Finalmente, cinco personas murieron y, si bien los soldados fueron golpeados y muy maltratados, pudieron escapar con vida, sólo para ser convertidos en chivos expiatorios por las maliciosas proclamas de los líderes de la muchedumbre en la prensa, que deformaron los sucesos de modo que pareciera una matanza gratuita y caprichosa de inocentes, en lugar de una cuestión de defensa propia contra una multitud enardecida por la bebida y la retórica vacía.
Confieso que los soldados cuentan con mi absoluta simpatía; estoy seguro de que eso es evidente para ti. Éstos fueron juzgados y el magistrado declaró inocentes a tres de ellos, aunque, sin duda, consideró que sería peligroso para su propia situación liberarlos a todos.
Higgins, junto con otro más, fue acusado de homicidio involuntario, pero pidió clemencia y fue liberado después de que lo marcaran.
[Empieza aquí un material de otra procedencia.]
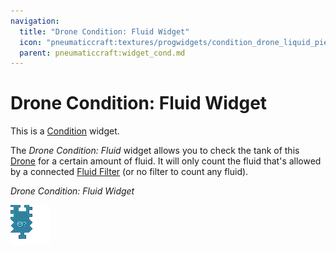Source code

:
 ```yaml
---
navigation:
  title: "Drone Condition: Fluid Widget"
  icon: "pneumaticcraft:textures/progwidgets/condition_drone_liquid_piece.png"
  parent: pneumaticcraft:widget_cond.md
---
```


# Drone Condition: Fluid Widget

This is a [Condition](./conditions.md) widget.

The *Drone Condition: Fluid* widget allows you to check the tank of this [Drone](../tools/drone.md) for a certain amount of fluid. It will only count the fluid that's allowed by a connected [Fluid Filter](./liquid_filter.md) (or no filter to count any fluid).

*Drone Condition: Fluid Widget*

![](condition_drone_liquid_piece.png)


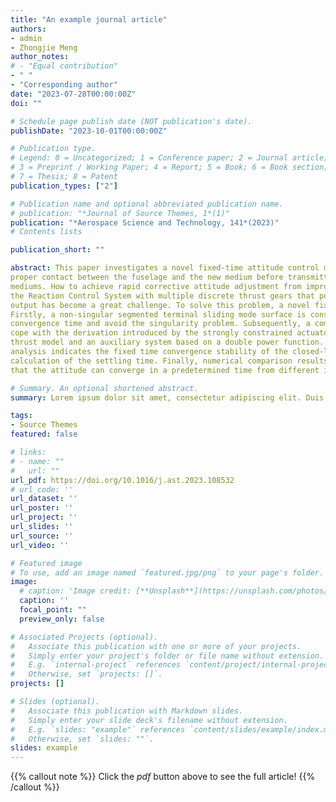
 ```yaml
---
title: "An example journal article"
authors:
- admin
- Zhongjie Meng
author_notes:
# - "Equal contribution"
- " "
- "Corresponding author"
date: "2023-07-28T00:00:00Z"
doi: ""

# Schedule page publish date (NOT publication's date).
publishDate: "2023-10-01T00:00:00Z"

# Publication type.
# Legend: 0 = Uncategorized; 1 = Conference paper; 2 = Journal article;
# 3 = Preprint / Working Paper; 4 = Report; 5 = Book; 6 = Book section;
# 7 = Thesis; 8 = Patent
publication_types: ["2"]

# Publication name and optional abbreviated publication name.
# publication: "*Journal of Source Themes, 1*(1)"
publication: "*Aerospace Science and Technology, 141*(2023)"
# Contents lists

publication_short: ""

abstract: This paper investigates a novel fixed-time attitude control method for trans-medium aircraft to ensure
proper contact between the fuselage and the new medium before transmitting from different environmental
mediums. How to achieve rapid corrective attitude adjustment from improper contact by utilizing
the Reaction Control System with multiple discrete thrust gears that possess discrete thrusts with limited
output has become a great challenge. To solve this problem, a novel fixed-time attitude controller is proposed.
Firstly, a non-singular segmented terminal sliding mode surface is constructed to achieve a fixed
convergence time and avoid the singularity problem. Subsequently, a command regulator is designed to
cope with the derivation introduced by the strongly constrained actuators, which consists of the approximate
thrust model and an auxiliary system based on a double power function. Furthermore, the stability
analysis indicates the fixed time convergence stability of the closed-loop system and provides a clear
calculation of the settling time. Finally, numerical comparison results and Monte Carlo simulations verify
that the attitude can converge in a predetermined time from different initial states.

# Summary. An optional shortened abstract.
summary: Lorem ipsum dolor sit amet, consectetur adipiscing elit. Duis posuere tellus ac convallis placerat. Proin tincidunt magna sed ex sollicitudin condimentum.

tags:
- Source Themes
featured: false

# links:
# - name: ""
#   url: ""
url_pdf: https://doi.org/10.1016/j.ast.2023.108532
# url_code: ''
url_dataset: ''
url_poster: ''
url_project: ''
url_slides: ''
url_source: ''
url_video: ''

# Featured image
# To use, add an image named `featured.jpg/png` to your page's folder. 
image:
  # caption: 'Image credit: [**Unsplash**](https://unsplash.com/photos/jdD8gXaTZsc)'
  caption: ''
  focal_point: ""
  preview_only: false

# Associated Projects (optional).
#   Associate this publication with one or more of your projects.
#   Simply enter your project's folder or file name without extension.
#   E.g. `internal-project` references `content/project/internal-project/index.md`.
#   Otherwise, set `projects: []`.
projects: []

# Slides (optional).
#   Associate this publication with Markdown slides.
#   Simply enter your slide deck's filename without extension.
#   E.g. `slides: "example"` references `content/slides/example/index.md`.
#   Otherwise, set `slides: ""`.
slides: example
---
```


{{% callout note %}}
Click the *pdf* button above to see the full article!
{{% /callout %}}

<!-- {{% callout note %}}
Click the *cite* button above to demo the feature to enable visitors to import publication metadata into their reference management software.
{{% /callout %}} -->

<!-- {{% callout note %}}
Create your slides in Markdown - click the *Slides* button to check out the example.
{{% /callout %}} -->

<!-- Supplementary notes can be added here, including [code, math, and images](https://wowchemy.com/docs/writing-markdown-latex/). -->
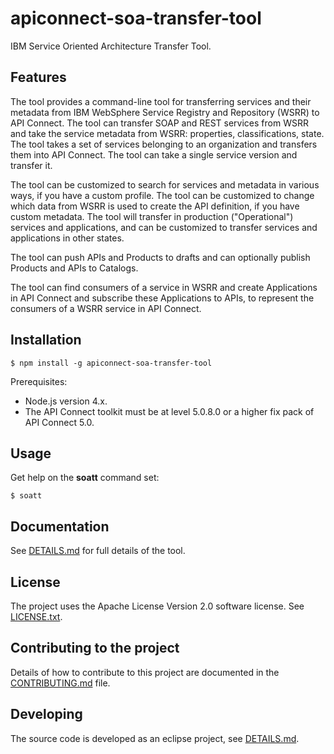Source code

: # apiconnect-soa-transfer-tool

IBM Service Oriented Architecture Transfer Tool. 


## Features

The tool provides a command-line tool for transferring services and their metadata from IBM WebSphere Service Registry and Repository (WSRR) to API Connect. The tool can transfer SOAP and REST services from WSRR and take the service metadata from WSRR: properties, classifications, state. The tool takes a set of services belonging to an organization and transfers them into API Connect. The tool can take a single service version and transfer it.

The tool can be customized to search for services and metadata in various ways, if you have a custom profile. The tool can be customized to change which data from WSRR is used to create the API definition, if you have custom metadata. The tool will transfer in production ("Operational") services and applications, and can be customized to transfer services and applications in other states.

The tool can push APIs and Products to drafts and can optionally publish Products and APIs to Catalogs.

The tool can find consumers of a service in WSRR and create Applications in API Connect and subscribe these Applications to APIs, to represent the consumers of a WSRR service in API Connect.


## Installation

```
$ npm install -g apiconnect-soa-transfer-tool
```

Prerequisites:
- Node.js version 4.x.
- The API Connect toolkit must be at level 5.0.8.0 or a higher fix pack of API Connect 5.0.


## Usage 

Get help on the **soatt** command set:

```
$ soatt
```

## Documentation

See [DETAILS.md](wsrr2apic/DETAILS.md) for full details of the tool.


## License

The project uses the Apache License Version 2.0 software license. See [LICENSE.txt](wsrr2apic/LICENSE.txt).


## Contributing to the project

Details of how to contribute to this project are documented in the [CONTRIBUTING.md](CONTRIBUTING.md) file.


## Developing

The source code is developed as an eclipse project, see [DETAILS.md](wsrr2apic/DETAILS.md).
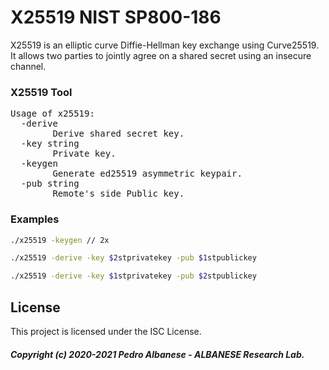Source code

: # X25519 NIST SP800-186
X25519 is an elliptic curve Diffie-Hellman key exchange using Curve25519. It allows two parties to jointly agree on a shared secret using an insecure channel. 
### X25519 Tool
<pre>Usage of x25519:
  -derive
        Derive shared secret key.
  -key string
        Private key.
  -keygen
        Generate ed25519 asymmetric keypair.
  -pub string
        Remote's side Public key.</pre>

### Examples
```sh
./x25519 -keygen // 2x
```
```sh
./x25519 -derive -key $2stprivatekey -pub $1stpublickey
```
```sh
./x25519 -derive -key $1stprivatekey -pub $2stpublickey
```
## License
This project is licensed under the ISC License.
##### Copyright (c) 2020-2021 Pedro Albanese - ALBANESE Research Lab.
El ejército, desde luego, lo destituyó, y sin medios para ganarse la vida y sometido al oprobio del populacho, se encontró en una situación muy triste. Me contó que lo golpearon en una taberna poco después de su liberación, y las heridas que allí le infligieron le hicieron perder la visión de un ojo y, de hecho, su propia vida estuvo en peligro en más de una ocasión. Por tanto, y tratando de ponerse a salvo, decidió emplearse en un balandro al mando de mi amigo, el capitán Gill, aunque yo lo he visto navegar y te aseguro que no es ningún marinero.
Esta situación no tardó en ser evidente para el capitán Gill, quien puso fin a su empleo nada más llegar al primer puerto. Yo estaba en la ciudad por negocios y me crucé con él, y me explicó la desesperada situación en la que se encontraba Higgins.
Me esforcé por encontrarlo, sintiendo lástima por un soldado que, según creía, había cumplido con honor con su deber, y pareciéndome mal que sufriera por ello. Al descubrir que era una persona inteligente y de carácter afable, lo empleé a mi servicio, donde ha demostrado que es muy fiel.
Te lo mando junto con el vino, con la esperanza de que tu esposa tenga la amabilidad de examinarlo. El médico local, un tal doctor Potts, lo ha visto y ha dicho que la herida del ojo es irreversible, lo que bien puede ser cierto. Sin embargo, como he podido comprobar personalmente el talento de tu esposa, me pregunto si ella podría sugerir algún tratamiento para sus otras dolencias; el doctor Potts no ha sido de gran ayuda. Dile a tu esposa, por favor, que soy su humilde servidor, y que siento una eterna gratitud por su amabilidad y su talento.
Mis más cálidos saludos para tu hija, a quien le he enviado un pequeño regalo, que llegará con el vino. Confío en que su marido no se ofenda por mi familiaridad, teniendo en cuenta que hace mucho tiempo que conozco a la familia, y que le permita aceptarlo.